Genome Biol. 2010;11(2):R16. doi: 10.1186/gb-2010-11-2-r16. Epub 2010 Feb 9.
Given the availability of full genome sequences, mapping gene gains, duplications, and losses during evolution should theoretically be straightforward. However, this endeavor suffers from overemphasis on detecting conserved genome features, which in turn has led to sequencing multiple eutherian genomes with low coverage rather than fewer genomes with high-coverage and more even distribution in the phylogeny. Although limitations associated with analysis of low coverage genomes are recognized, they have not been quantified.

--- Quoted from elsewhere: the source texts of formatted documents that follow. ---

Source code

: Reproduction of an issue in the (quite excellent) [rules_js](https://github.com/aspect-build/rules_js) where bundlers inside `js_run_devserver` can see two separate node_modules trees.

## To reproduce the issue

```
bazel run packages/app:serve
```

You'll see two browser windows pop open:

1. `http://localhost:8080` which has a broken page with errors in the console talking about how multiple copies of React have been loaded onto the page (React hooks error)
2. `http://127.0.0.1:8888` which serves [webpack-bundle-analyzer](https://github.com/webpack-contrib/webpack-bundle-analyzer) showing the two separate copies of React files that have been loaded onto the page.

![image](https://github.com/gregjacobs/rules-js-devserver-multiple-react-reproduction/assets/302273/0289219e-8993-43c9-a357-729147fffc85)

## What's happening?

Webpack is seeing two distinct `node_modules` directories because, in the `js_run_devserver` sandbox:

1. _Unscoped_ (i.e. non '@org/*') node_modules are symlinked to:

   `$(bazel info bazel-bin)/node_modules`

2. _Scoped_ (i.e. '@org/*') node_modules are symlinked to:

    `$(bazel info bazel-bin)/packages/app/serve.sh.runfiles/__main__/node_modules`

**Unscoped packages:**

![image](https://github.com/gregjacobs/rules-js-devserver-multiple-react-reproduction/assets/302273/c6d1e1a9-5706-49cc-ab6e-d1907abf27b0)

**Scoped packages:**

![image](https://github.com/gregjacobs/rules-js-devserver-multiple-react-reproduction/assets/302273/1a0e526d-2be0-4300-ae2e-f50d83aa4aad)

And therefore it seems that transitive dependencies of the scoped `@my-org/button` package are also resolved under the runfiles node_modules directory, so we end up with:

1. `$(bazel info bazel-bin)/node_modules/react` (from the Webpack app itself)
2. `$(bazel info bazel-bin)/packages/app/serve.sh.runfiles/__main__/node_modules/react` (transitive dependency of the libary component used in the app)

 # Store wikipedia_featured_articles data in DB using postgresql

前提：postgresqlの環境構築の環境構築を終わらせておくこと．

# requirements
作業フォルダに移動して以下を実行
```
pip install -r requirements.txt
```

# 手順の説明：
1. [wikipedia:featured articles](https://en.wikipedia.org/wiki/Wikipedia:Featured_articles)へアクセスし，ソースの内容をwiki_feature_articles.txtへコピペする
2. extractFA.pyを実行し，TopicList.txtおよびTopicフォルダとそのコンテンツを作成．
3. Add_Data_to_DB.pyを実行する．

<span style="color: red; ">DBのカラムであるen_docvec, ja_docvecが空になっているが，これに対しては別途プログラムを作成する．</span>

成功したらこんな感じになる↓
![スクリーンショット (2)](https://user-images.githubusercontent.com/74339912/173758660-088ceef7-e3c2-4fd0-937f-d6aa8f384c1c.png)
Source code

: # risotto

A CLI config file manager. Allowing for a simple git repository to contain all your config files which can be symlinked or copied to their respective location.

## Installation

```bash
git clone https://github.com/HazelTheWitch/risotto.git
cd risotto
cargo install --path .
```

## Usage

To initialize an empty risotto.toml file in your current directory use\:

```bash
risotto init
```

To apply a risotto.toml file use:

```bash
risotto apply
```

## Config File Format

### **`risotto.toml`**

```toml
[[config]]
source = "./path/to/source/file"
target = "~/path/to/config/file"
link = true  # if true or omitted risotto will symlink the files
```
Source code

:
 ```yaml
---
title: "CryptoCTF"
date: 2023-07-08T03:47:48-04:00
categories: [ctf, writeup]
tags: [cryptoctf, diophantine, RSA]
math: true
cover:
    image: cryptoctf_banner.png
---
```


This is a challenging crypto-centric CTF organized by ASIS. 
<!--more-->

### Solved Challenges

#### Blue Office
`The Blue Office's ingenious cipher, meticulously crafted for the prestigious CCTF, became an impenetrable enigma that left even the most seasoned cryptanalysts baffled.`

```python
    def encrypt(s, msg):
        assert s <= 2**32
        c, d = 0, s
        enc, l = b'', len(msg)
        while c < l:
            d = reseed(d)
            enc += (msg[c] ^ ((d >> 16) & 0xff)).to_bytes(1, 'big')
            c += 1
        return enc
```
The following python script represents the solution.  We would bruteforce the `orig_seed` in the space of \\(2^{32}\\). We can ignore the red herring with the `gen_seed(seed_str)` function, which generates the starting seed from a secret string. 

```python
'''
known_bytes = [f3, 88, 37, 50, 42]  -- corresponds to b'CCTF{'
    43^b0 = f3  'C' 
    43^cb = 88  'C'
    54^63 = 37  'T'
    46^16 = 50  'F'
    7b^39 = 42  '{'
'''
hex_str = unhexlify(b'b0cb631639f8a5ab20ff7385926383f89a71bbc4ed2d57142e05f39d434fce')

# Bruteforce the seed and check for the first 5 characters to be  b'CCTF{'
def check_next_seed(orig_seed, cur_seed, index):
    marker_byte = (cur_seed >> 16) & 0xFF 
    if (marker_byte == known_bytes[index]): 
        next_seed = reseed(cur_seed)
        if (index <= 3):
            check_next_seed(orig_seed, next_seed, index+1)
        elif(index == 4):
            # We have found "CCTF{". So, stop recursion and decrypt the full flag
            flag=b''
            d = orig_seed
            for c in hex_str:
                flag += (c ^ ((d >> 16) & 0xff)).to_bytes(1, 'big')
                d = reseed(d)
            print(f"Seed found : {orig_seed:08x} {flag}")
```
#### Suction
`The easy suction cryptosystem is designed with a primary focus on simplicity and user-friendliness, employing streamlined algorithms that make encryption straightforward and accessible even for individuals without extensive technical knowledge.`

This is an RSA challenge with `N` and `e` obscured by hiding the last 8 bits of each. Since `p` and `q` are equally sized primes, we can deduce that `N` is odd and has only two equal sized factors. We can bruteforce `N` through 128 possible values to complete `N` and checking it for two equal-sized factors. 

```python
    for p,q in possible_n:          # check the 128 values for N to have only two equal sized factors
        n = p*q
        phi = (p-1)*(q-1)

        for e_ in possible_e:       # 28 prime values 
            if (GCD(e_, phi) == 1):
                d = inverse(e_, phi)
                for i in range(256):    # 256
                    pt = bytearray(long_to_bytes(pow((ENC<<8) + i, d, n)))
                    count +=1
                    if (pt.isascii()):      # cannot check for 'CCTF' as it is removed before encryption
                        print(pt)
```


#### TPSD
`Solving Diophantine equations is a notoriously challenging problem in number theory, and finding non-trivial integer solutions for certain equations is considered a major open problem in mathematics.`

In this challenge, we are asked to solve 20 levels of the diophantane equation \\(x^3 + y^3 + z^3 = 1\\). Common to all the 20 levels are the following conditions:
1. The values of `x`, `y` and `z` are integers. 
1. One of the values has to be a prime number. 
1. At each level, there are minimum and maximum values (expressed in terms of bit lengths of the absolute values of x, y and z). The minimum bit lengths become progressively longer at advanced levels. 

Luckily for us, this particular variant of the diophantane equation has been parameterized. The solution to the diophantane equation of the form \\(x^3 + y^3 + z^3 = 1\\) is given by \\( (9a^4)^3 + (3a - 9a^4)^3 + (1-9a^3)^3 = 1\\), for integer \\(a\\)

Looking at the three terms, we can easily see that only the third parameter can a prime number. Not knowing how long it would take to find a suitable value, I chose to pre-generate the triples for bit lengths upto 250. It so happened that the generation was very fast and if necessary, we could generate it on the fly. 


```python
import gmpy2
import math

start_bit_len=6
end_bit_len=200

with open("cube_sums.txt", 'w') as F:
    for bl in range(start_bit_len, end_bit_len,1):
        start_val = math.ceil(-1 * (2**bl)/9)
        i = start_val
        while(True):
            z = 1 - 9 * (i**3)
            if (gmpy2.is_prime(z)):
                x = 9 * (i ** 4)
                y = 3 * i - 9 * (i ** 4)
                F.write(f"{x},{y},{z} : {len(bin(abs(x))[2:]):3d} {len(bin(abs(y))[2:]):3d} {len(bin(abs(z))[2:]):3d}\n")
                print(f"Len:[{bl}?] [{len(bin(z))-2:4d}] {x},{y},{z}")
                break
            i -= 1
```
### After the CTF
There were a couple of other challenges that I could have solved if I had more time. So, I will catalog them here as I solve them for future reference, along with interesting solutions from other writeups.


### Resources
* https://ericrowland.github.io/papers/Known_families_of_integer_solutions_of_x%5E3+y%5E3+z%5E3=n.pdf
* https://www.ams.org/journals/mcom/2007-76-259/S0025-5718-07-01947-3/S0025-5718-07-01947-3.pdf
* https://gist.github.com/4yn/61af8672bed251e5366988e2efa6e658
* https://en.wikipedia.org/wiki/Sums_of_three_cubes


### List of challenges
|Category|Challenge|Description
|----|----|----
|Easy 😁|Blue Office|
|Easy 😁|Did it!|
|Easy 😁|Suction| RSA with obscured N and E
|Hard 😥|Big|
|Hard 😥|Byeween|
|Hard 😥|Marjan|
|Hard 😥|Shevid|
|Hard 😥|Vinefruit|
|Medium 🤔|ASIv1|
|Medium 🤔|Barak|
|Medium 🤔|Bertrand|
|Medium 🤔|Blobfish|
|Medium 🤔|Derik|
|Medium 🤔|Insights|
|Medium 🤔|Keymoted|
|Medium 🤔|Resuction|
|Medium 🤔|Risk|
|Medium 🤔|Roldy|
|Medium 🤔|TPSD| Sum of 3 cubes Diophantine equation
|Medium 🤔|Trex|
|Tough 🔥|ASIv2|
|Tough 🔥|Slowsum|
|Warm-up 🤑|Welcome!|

Here, using recently developed comparative genomic application systems, we evaluate the impact of low-coverage genomes on inferences pertaining to gene gains and losses when analyzing eukaryote genome evolution through gene duplication. We demonstrate that, when performing inference of genome content evolution, low-coverage genomes generate not only a massive number of false gene losses, but also striking artifacts in gene duplication inference, especially at the most recent common ancestor of low-coverage genomes. We show that the artifactual gains are caused by the low coverage of genome sequence per se rather than by the increased taxon sampling in a biased portion of the species tree.
We argue that it will remain difficult to differentiate artifacts from true changes in modes and tempo of genome evolution until there is better homogeneity in both taxon sampling and high-coverage sequencing. This is important for broadening the utility of full genome data to the community of evolutionary biologists, whose interests go well beyond widely conserved physiologies and developmental patterns as they seek to understand the generative mechanisms underlying biological diversity.
鉴于完整基因组序列的可用性,在进化过程中绘制基因增益、重复和缺失的图谱在理论上应该是简单的。然而,这一努力过于强调检测保守的基因组特征,这反过来又导致对多个真兽类基因组进行低覆盖率测序,而不是对具有高覆盖率和更均匀分布在系统发育中的较少基因组进行测序。尽管人们认识到与低覆盖率基因组分析相关的局限性,但这些局限性尚未得到量化。
在这里,我们使用最近开发的比较基因组应用系统,评估了在通过基因重复分析真核生物基因组进化时,低覆盖率基因组对基因增益和损失推断的影响。我们证明,在进行基因组内容进化推断时,低覆盖率基因组不仅会产生大量的假基因丢失,而且还会在基因重复推断中产生明显的假象,尤其是在低覆盖率基因组的最近共同祖先处。我们表明,这些人为的增益是由基因组序列的低覆盖率本身引起的,而不是由物种树中偏向部分的分类群采样增加引起的。
我们认为,在分类群采样和高覆盖率测序都具有更好的同质性之前,很难将假象与基因组进化模式和节奏的真实变化区分开来。这对于将全基因组数据的用途扩展到进化生物学家群体非常重要,他们的兴趣远远超出了广泛保守的生理和发育模式,因为他们试图理解生物多样性的生成机制。